Icebergs in Greenland
Icebergs in Greenland. Ashley Cooper / The Image Bank / Getty Images

Both the North and South polar regions saw anomalous heat on Friday.

Temperatures in parts of Antarctica were more than 70 degrees Fahrenheit warmer than average, while temperatures in parts of the Arctic were more than 50 degrees Fahrenheit warmer than average. This is notable because the Arctic is entering its spring, while Antarctica is approaching its autumn. 

“They are opposite seasons. You don’t see the north and the south (poles) both melting at the same time,” National Snow and Ice Data Center scientist Walt Meier told AP News. “It’s definitely an unusual occurrence.”

The heat wave in Antarctica was first reported by The Washington Post on Friday. Temperatures in parts of Eastern Antarctica have been around 70 degrees Fahrenheit above average for three days. This means that instead of a chilly minus-50 or minus-60 degrees Fahrenheit, they have been a relatively balmy zero or 10 degrees Fahrenheit.
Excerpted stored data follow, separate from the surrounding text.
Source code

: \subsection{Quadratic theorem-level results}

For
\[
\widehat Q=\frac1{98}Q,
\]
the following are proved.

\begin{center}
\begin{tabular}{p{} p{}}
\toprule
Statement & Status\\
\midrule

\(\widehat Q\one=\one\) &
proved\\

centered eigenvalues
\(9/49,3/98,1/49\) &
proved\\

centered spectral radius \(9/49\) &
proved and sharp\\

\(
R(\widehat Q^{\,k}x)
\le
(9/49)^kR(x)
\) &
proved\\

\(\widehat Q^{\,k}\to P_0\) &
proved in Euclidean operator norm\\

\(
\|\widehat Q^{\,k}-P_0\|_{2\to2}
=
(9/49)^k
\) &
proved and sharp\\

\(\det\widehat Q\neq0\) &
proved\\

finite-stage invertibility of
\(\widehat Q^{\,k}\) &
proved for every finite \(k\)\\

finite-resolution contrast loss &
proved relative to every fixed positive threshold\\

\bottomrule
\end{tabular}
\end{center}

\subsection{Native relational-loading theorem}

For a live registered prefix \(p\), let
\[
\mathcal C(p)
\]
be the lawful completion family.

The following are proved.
This has led to broken records. At Vostok, in the middle of the eastern ice sheet, temperatures reached zero degrees, a record high for the month of March. High temperatures during the month are usually around negative 63 degrees Fahrenheit. At Concordia research station, temperatures reached an all-time high of 10 degrees Fahrenheit. The average high for March there is negative 56 degrees Fahrenheit. The Antarctic continent on Friday was about 8.6 degrees Fahrenheit above its baseline temperature from 1979 to 2000, AP News reported. 

“It is impossible, we would have said until two days ago,” researcher Stefano Di Battista tweeted. “From today (March 18) the Antarctic climatology has been rewritten.”

In the Arctic, meanwhile, unusually warm temperatures were recorded in Greenland and Franz Josef Land, while records were breached in Norway, The Guardian reported. Overall, the region was six degrees Fahrenheit warmer than the 1979 to 2000 average on Friday, AP News reported.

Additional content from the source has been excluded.